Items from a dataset
- Opening Delimiter -

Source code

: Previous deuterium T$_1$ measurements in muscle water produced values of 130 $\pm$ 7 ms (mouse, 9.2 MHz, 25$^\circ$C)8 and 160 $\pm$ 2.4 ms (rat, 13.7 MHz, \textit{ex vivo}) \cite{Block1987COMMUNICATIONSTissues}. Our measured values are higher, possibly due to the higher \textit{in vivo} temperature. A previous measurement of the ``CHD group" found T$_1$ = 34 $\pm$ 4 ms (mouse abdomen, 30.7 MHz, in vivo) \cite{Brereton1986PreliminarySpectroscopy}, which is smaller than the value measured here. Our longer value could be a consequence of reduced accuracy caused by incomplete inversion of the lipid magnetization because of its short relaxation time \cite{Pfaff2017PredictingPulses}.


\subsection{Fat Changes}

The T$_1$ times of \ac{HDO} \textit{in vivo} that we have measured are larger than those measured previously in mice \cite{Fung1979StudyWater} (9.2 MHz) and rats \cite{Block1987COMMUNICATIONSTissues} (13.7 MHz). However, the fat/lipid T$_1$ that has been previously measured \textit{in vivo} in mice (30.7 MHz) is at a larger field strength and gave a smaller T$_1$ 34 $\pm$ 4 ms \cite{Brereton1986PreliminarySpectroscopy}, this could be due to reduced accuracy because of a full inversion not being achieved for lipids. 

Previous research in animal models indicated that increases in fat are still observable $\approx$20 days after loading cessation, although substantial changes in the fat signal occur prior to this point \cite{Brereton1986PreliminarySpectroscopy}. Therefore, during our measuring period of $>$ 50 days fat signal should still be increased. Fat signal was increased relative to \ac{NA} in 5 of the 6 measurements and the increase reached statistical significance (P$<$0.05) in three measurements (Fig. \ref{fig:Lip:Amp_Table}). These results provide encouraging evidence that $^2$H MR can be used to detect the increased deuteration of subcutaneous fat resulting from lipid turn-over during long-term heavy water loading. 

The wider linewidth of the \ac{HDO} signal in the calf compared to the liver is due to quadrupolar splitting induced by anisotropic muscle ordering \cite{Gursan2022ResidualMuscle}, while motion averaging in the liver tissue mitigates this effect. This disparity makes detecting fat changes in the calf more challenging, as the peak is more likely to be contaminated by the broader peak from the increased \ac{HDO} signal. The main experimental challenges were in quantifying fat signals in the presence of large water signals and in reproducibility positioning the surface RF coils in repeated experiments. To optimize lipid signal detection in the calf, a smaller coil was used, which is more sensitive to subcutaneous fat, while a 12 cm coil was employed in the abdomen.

- Closing Delimiter -

Action item -> The entries above are to be retyped exactly, with nothing left out.

Answer to the problem ->
Source code

: Previous deuterium T$_1$ measurements in muscle water produced values of 130 $\pm$ 7 ms (mouse, 9.2 MHz, 25$^\circ$C)8 and 160 $\pm$ 2.4 ms (rat, 13.7 MHz, \textit{ex vivo}) \cite{Block1987COMMUNICATIONSTissues}. Our measured values are higher, possibly due to the higher \textit{in vivo} temperature. A previous measurement of the ``CHD group" found T$_1$ = 34 $\pm$ 4 ms (mouse abdomen, 30.7 MHz, in vivo) \cite{Brereton1986PreliminarySpectroscopy}, which is smaller than the value measured here. Our longer value could be a consequence of reduced accuracy caused by incomplete inversion of the lipid magnetization because of its short relaxation time \cite{Pfaff2017PredictingPulses}.


\subsection{Fat Changes}

The T$_1$ times of \ac{HDO} \textit{in vivo} that we have measured are larger than those measured previously in mice \cite{Fung1979StudyWater} (9.2 MHz) and rats \cite{Block1987COMMUNICATIONSTissues} (13.7 MHz). However, the fat/lipid T$_1$ that has been previously measured \textit{in vivo} in mice (30.7 MHz) is at a larger field strength and gave a smaller T$_1$ 34 $\pm$ 4 ms \cite{Brereton1986PreliminarySpectroscopy}, this could be due to reduced accuracy because of a full inversion not being achieved for lipids. 

Previous research in animal models indicated that increases in fat are still observable $\approx$20 days after loading cessation, although substantial changes in the fat signal occur prior to this point \cite{Brereton1986PreliminarySpectroscopy}. Therefore, during our measuring period of $>$ 50 days fat signal should still be increased. Fat signal was increased relative to \ac{NA} in 5 of the 6 measurements and the increase reached statistical significance (P$<$0.05) in three measurements (Fig. \ref{fig:Lip:Amp_Table}). These results provide encouraging evidence that $^2$H MR can be used to detect the increased deuteration of subcutaneous fat resulting from lipid turn-over during long-term heavy water loading. 

The wider linewidth of the \ac{HDO} signal in the calf compared to the liver is due to quadrupolar splitting induced by anisotropic muscle ordering \cite{Gursan2022ResidualMuscle}, while motion averaging in the liver tissue mitigates this effect. This disparity makes detecting fat changes in the calf more challenging, as the peak is more likely to be contaminated by the broader peak from the increased \ac{HDO} signal. The main experimental challenges were in quantifying fat signals in the presence of large water signals and in reproducibility positioning the surface RF coils in repeated experiments. To optimize lipid signal detection in the calf, a smaller coil was used, which is more sensitive to subcutaneous fat, while a 12 cm coil was employed in the abdomen.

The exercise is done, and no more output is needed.